I am often asked which social media tool or tools should be used by an organization that’s just getting started with social media. Some of those asking have even signed up for several social media accounts before they’ve put the strategy and resources in place to make it work.

If that’s where your organization is with its blog, Twitter account or Facebook page, please take them down and start over. Because there’s only one thing worse than letting other people define your brand (which is what happens when you choose not to go where your audience gets information), and that’s leaving people with the impression that you don’t care.

Far too many organizations fixate on which social media tool to use. As many social media experts will tell you, the tools of social engagement change all the time. They are only a means for engaging and reaching your audience. For any given goal, there will be one or more that will make sense for your organization, but strategy must come first. Here’s a pretty good 5-step plan with links and resources to learn more. You can also find simple examples, and a lot of excellent advice from Chris Brogan, whose posts on social media strategy are as relevant today as they were in 2007. You can’t say that about tools.

Listen first
Beware anyone who makes recommendations without listening to the existing conversation among those you need to reach.
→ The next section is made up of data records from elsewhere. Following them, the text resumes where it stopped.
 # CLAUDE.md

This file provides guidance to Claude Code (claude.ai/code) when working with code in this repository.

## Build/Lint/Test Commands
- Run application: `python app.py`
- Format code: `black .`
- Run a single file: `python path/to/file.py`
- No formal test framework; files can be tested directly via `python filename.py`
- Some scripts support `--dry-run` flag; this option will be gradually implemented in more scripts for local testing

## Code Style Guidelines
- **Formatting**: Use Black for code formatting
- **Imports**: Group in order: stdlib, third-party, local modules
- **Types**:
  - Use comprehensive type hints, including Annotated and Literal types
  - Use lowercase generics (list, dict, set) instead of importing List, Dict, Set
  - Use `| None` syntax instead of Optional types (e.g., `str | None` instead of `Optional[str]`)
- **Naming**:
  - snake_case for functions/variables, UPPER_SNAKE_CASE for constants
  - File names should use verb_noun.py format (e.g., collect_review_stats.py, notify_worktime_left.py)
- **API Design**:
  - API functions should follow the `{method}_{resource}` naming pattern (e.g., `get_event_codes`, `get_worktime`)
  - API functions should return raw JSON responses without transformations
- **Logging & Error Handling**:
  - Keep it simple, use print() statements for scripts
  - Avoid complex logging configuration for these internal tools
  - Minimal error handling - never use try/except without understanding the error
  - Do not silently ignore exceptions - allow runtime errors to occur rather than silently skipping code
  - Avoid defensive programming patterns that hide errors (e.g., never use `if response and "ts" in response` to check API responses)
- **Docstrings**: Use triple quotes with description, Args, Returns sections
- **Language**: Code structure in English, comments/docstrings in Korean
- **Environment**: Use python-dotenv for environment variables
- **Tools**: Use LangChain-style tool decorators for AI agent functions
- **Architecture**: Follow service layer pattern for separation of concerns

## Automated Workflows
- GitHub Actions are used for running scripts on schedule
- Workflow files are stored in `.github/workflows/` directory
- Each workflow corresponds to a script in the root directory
You will never get where you’re going if you don’t know where you’re starting from or who you need to talk to, so take the time to find out what people are saying about your company, products, services or ideas (or hire a PR firm to do an online opportunities audit). And if you know who your audience is, go ahead and ask them which social media tools they use as part of your planning.

Learn the rules of engagement
Like any investment, social media requires a certain level of commitment to work. No matter how good your strategy is, it will fail if the people using the tools don’t know what they’re doing. Twitter, for example, is not a platform for a 140-character press release. Eighty percent of your content should be about what your audience wants. Sometimes that’s information about you, but more often than not, it’s about listening to their concerns, sharing valuable content and answering questions. Same goes for your company blog, your videos, and your facebook page, though the type of content you share and your approach to sharing the information will vary somewhat depending on the tool.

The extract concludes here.